## EXERCISE BRIEF
Copy only this range: the line with "CDBM, whose separatrix" through the final line of the material, inclusive at both ends.

## GIVEN RECORDS

▬▬▬

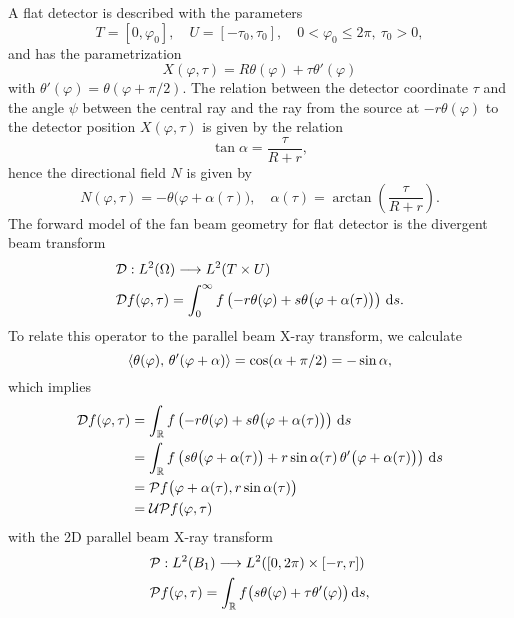 \documentclass{amsart}
\renewcommand*{\phi}{\varphi}
\begin{document}
A flat detector is described with the parameters
%
\begin{equation}
 \label{eq:fanflat:params}
 T = [0, \phi_0], \quad U = [-\tau_0, \tau_0], \quad 0 < \phi_0 \leq 2\pi,\ \tau_0 > 0,
\end{equation}
%
and has the parametrization
%
\begin{equation}
 \label{eq:fanflat:detector_parametr_alt}
 X(\phi, \tau) = R \theta(\phi) + \tau \theta'(\phi)
\end{equation}
%
with $\theta'(\phi) = \theta(\phi + \pi/2)$. The relation between the detector coordinate $\tau$ and the angle $\psi$ between the 
central ray and the ray from the source at $-r \theta(\phi)$ to the detector position $X(\phi,\tau)$ is given by the relation
%
\begin{equation*}
 \tan\alpha = \frac{\tau}{R + r},
\end{equation*}
%
hence the directional field $N$ is given by
%
\begin{equation}
 \label{eq:fanflat:dirfield}
 N(\phi, \tau) = -\theta\big(\phi + \alpha(\tau)\big), \quad \alpha(\tau) = \arctan\left( \frac{\tau}{R+r} \right) .
\end{equation} 
%
The forward model of the fan beam geometry for flat detector is the divergent beam transform
%
\begin{align}
 &\OPD: L^2(\Omega) \Lto L^2(T \times U) \notag \\
 \label{eq:fanflat:fwdproj}
 &\OPD f(\phi, \tau) = \int_0^\infty f\left(-r \theta(\phi) + s \theta\big(\phi + \alpha(\tau)\big) \right)\, \D s.
\end{align}
%
To relate this operator to the parallel beam X-ray transform, we calculate
%
\begin{equation*}
 \INNER{\theta(\phi)}{\theta'(\phi+\alpha)} = \cos(\alpha + \pi/2) = -\sin\alpha,
\end{equation*}
%
which implies
%
\begin{align*}
 \OPD f(\phi, \tau) 
 &= \int_\RR f \left( -r \theta(\phi) + s \theta\big(\phi + \alpha(\tau)\big) \right)\, \D s \\
 &= \int_\RR f \left( s \theta\big(\phi + \alpha(\tau)\big) + r\sin\alpha(\tau)\, \theta'\big(\phi + \alpha(\tau)\big) \right)\, 
 \D s \\
 &= \OPP f \big(\phi + \alpha(\tau), r\sin\alpha(\tau)\big) \\
 &= \OPU \OPP f(\phi, \tau)
\end{align*}
%
with the 2D parallel beam X-ray transform
%
\begin{align}
 &\OPP: L^2(B_1) \Lto L^2([0,2\pi) \times [-r,r]) \notag \\
 \label{eq:fanflat:xray_fwdproj}
 &\OPP f(\phi, \tau) = \int_\RR f\big(s\theta(\phi) + \tau \theta'(\phi)\big)\, \D s,
\end{align} 
\end{document}
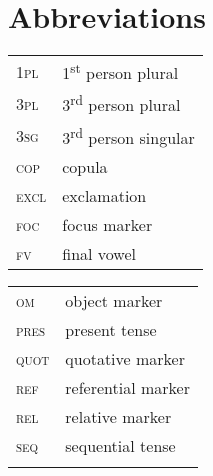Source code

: \documentclass[output=paper]{langsci/langscibook}
\begin{document}
\section*{Abbreviations}

\begin{tabularx}{.45\textwidth}{lX}
\textsc{1pl} & 1\textsuperscript{st} person plural \\
\textsc{3pl} & 3\textsuperscript{rd} person plural \\
\textsc{3sg} & 3\textsuperscript{rd} person singular \\
\textsc{cop} & copula \\
\textsc{excl} & exclamation \\
\textsc{foc} & focus marker \\
\textsc{fv} & final vowel \\
\end{tabularx}
\begin{tabularx}{.45\textwidth}{lX}
\textsc{om} & object marker \\
\textsc{pres} & present tense \\
\textsc{quot} & quotative marker \\
\textsc{ref} & referential marker \\
\textsc{rel} & relative marker \\
\textsc{seq} & sequential tense \\
\\
\end{tabularx}



{\sloppy
\printbibliography[heading=subbibliography,notkeyword=this]
}
\end{document}
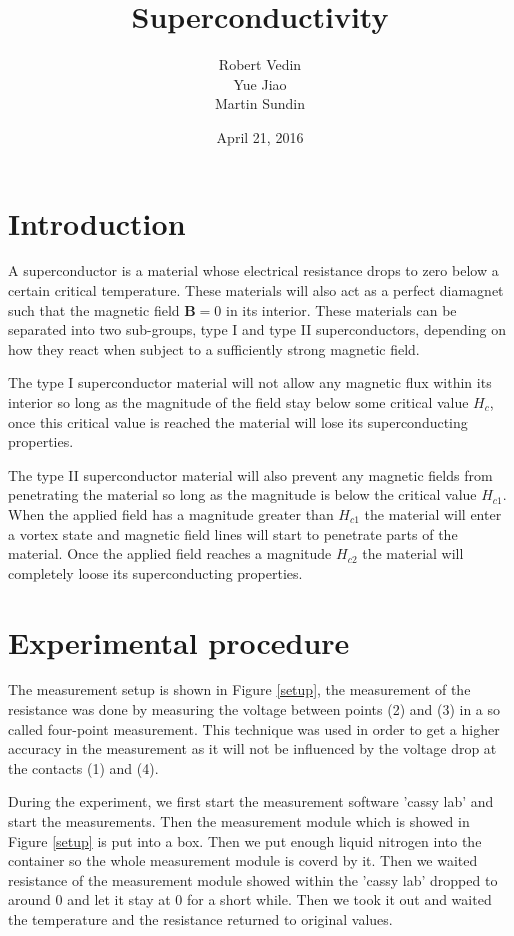 \documentclass[a4paper]{article}
\title{Superconductivity}
\author{Robert Vedin \\ Yue Jiao \\ Martin Sundin}
\date{April 21, 2016}
\begin{document}
\maketitle



\section{Introduction}

A superconductor is a material whose electrical resistance drops to zero below a certain critical temperature. These materials will also act as a perfect diamagnet such that the magnetic field $\mathbf{B} = 0$ in its interior. These materials can be separated into two sub-groups, type I and type II superconductors, depending on how they react when subject to a sufficiently strong magnetic field.

The type I superconductor material will not allow any magnetic flux within its interior so long as the magnitude of the field stay below some critical value $H_c$, once this critical value is reached the material will lose its superconducting properties.

The type II superconductor material will also prevent any magnetic fields from penetrating the material so long as the magnitude is below the critical value $H_{c1}$. When the applied field has a magnitude greater than $H_{c1}$ the material will enter a vortex state and magnetic field lines will start to penetrate parts of the material. Once the applied field reaches a magnitude $H_{c2}$ the material will completely loose its superconducting properties.

\section{Experimental procedure}
The measurement setup is shown in Figure \ref{setup}, the measurement of the resistance was done by measuring the voltage between points (2) and (3) in a so called four-point measurement. This technique was used in order to get a higher accuracy in the measurement as it will not be influenced by the voltage drop at the contacts (1) and (4).

During the experiment, we first start the measurement software 'cassy lab' and start the measurements. Then the measurement module which is showed in Figure \ref{setup} is put into a box. Then we put enough liquid nitrogen into the container so the whole measurement module is coverd by it. Then we waited resistance of the measurement module showed within the 'cassy lab' dropped to around $0$ and let it stay at $0$ for a short while. Then we took it out and waited the temperature and the resistance returned to original values. 
\end{document}
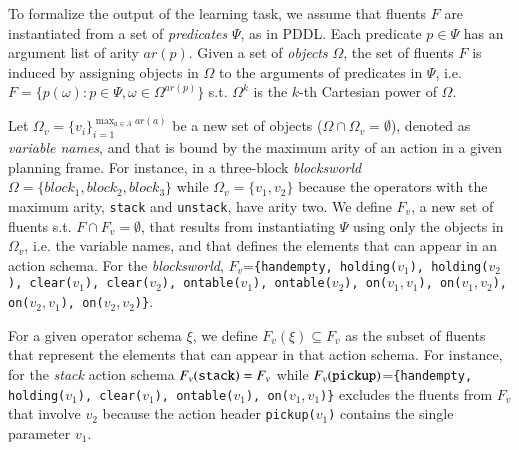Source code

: \documentclass[3p,times]{elsarticle}
\begin{document}
To formalize the output of the learning task, we assume that fluents $F$ are instantiated from a set of {\em predicates} $\Psi$, as in PDDL. Each predicate $p\in\Psi$ has an argument list of arity $ar(p)$. Given a set of {\em objects} $\Omega$, the set of fluents $F$ is induced by assigning objects in $\Omega$ to the arguments of predicates in $\Psi$, i.e.~$F=\{p(\omega):p\in\Psi,\omega\in\Omega^{ar(p)}\}$ s.t. $\Omega^k$ is the $k$-th Cartesian power of $\Omega$.

Let $\Omega_v=\{v_i\}_{i=1}^{\operatorname*{max}_{a\in A} ar(a)}$ be a new set of objects ($\Omega\cap\Omega_v=\emptyset$), denoted as {\em variable names}, and that is bound by the maximum arity of an action in a given planning frame. For instance, in a three-block {\em blocksworld} $\Omega=\{block_1, block_2, block_3\}$ while $\Omega_v=\{v_1, v_2\}$ because the operators with the maximum arity, {\small\tt stack} and {\small\tt unstack}, have arity two. We define $F_v$, a new set of fluents s.t. $F\cap F_v=\emptyset$, that results from instantiating $\Psi$ using only the objects in $\Omega_v$, i.e. the variable names, and that defines the elements that can appear in an action schema. For the {\em blocksworld}, $F_v$={\small\tt\{handempty, holding($v_1$), holding($v_2$), clear($v_1$), clear($v_2$), ontable($v_1$), ontable($v_2$), on($v_1,v_1$), on($v_1,v_2$), on($v_2,v_1$), on($v_2,v_2$)\}}.

For a given operator schema $\xi$, we define $F_v(\xi)\subseteq F_v$ as the subset of fluents that represent the elements that can appear in that action schema. For instance, for the {\em stack} action schema $F_v({\tt stack})=F_v$ while $F_v({\tt pickup})$={\small\tt\{handempty, holding($v_1$), clear($v_1$), ontable($v_1$), on($v_1,v_1$)\}} excludes the fluents from $F_v$ that involve $v_2$ because the action header {\small\tt pickup($v_1$)} contains the single parameter $v_1$.
\end{document}
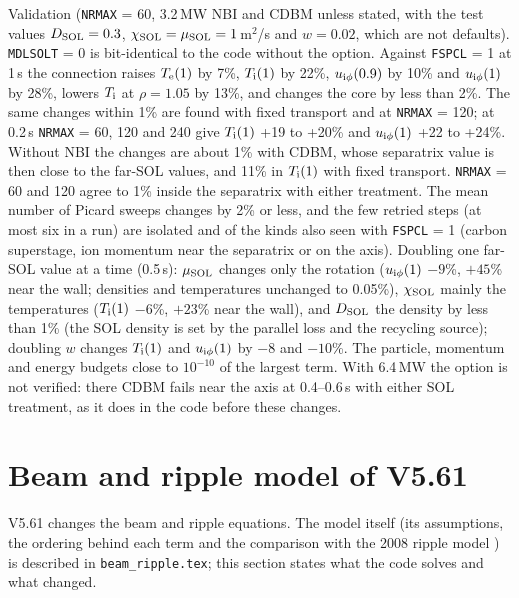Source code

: \documentclass[11pt]{article}
\def\r#1{{\rm#1}}
\begin{document}
Validation (\texttt{NRMAX} = 60, 3.2\,MW NBI and CDBM unless stated, with the test values
$D_\r{SOL}=0.3$, $\chi_\r{SOL}=\mu_\r{SOL}=1$\,m$^2$/s and $w=0.02$, which are not defaults).
\texttt{MDLSOLT} = 0 is bit-identical to the code without the option.  Against
\texttt{FSPCL} = 1 at 1\,s the connection raises $T_\r{e}(1)$ by 7\%, $T_\r{i}(1)$ by 22\%,
$u_{\r{i}\phi}(0.9)$ by 10\% and $u_{\r{i}\phi}(1)$ by 28\%, lowers $T_\r{i}$ at $\rho=1.05$ by
13\%, and changes the core by less than 2\%.  The same changes within 1\% are found with fixed
transport and at \texttt{NRMAX} = 120; at 0.2\,s \texttt{NRMAX} = 60, 120 and 240 give $T_\r{i}(1)$
+19 to +20\% and $u_{\r{i}\phi}(1)$ +22 to +24\%.  Without NBI the changes are about 1\% with
CDBM, whose separatrix value is then close to the far-SOL values, and 11\% in $T_\r{i}(1)$ with
fixed transport.  \texttt{NRMAX} = 60 and 120 agree to 1\% inside the separatrix with either
treatment.  The mean number of Picard sweeps changes by 2\% or less, and the few retried steps
(at most six in a run) are isolated and of the kinds also seen with \texttt{FSPCL} = 1 (carbon
superstage, ion momentum near the separatrix or on the axis).  Doubling one
far-SOL value at a time (0.5\,s): $\mu_\r{SOL}$ changes only the rotation ($u_{\r{i}\phi}(1)$
$-9$\%, $+45$\% near the wall; densities and temperatures unchanged to 0.05\%), $\chi_\r{SOL}$
mainly the temperatures ($T_\r{i}(1)$ $-6$\%, $+23$\% near the wall), and $D_\r{SOL}$ the density
by less than 1\% (the SOL density is set by the parallel loss and the recycling source);
doubling $w$ changes $T_\r{i}(1)$ and $u_{\r{i}\phi}(1)$ by $-8$ and $-10$\%.  The particle,
momentum and energy budgets close to $10^{-10}$ of the largest term.  With 6.4\,MW the option is
not verified: there CDBM fails near the axis at 0.4--0.6\,s with either SOL treatment, as it
does in the code before these changes.


\section{Beam and ripple model of V5.61}
\setcounter{equation}{0}
\label{sec:v561}

V5.61 changes the beam and ripple equations.  The model itself (its
assumptions, the ordering behind each term and the comparison with the 2008
ripple model \cite{NF2008}) is described in \texttt{beam\_ripple.tex}; this
section states what the code solves and what changed.
\end{document}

▬▬▬

## RESPONSE TO THIS EXERCISE
CDBM, whose separatrix value is then close to the far-SOL values, and 11\% in $T_\r{i}(1)$ with
fixed transport.  \texttt{NRMAX} = 60 and 120 agree to 1\% inside the separatrix with either
treatment.  The mean number of Picard sweeps changes by 2\% or less, and the few retried steps
(at most six in a run) are isolated and of the kinds also seen with \texttt{FSPCL} = 1 (carbon
superstage, ion momentum near the separatrix or on the axis).  Doubling one
far-SOL value at a time (0.5\,s): $\mu_\r{SOL}$ changes only the rotation ($u_{\r{i}\phi}(1)$
$-9$\%, $+45$\% near the wall; densities and temperatures unchanged to 0.05\%), $\chi_\r{SOL}$
mainly the temperatures ($T_\r{i}(1)$ $-6$\%, $+23$\% near the wall), and $D_\r{SOL}$ the density
by less than 1\% (the SOL density is set by the parallel loss and the recycling source);
doubling $w$ changes $T_\r{i}(1)$ and $u_{\r{i}\phi}(1)$ by $-8$ and $-10$\%.  The particle,
momentum and energy budgets close to $10^{-10}$ of the largest term.  With 6.4\,MW the option is
not verified: there CDBM fails near the axis at 0.4--0.6\,s with either SOL treatment, as it
does in the code before these changes.


\section{Beam and ripple model of V5.61}
\setcounter{equation}{0}
\label{sec:v561}

V5.61 changes the beam and ripple equations.  The model itself (its
assumptions, the ordering behind each term and the comparison with the 2008
ripple model \cite{NF2008}) is described in \texttt{beam\_ripple.tex}; this
section states what the code solves and what changed.
\end{document}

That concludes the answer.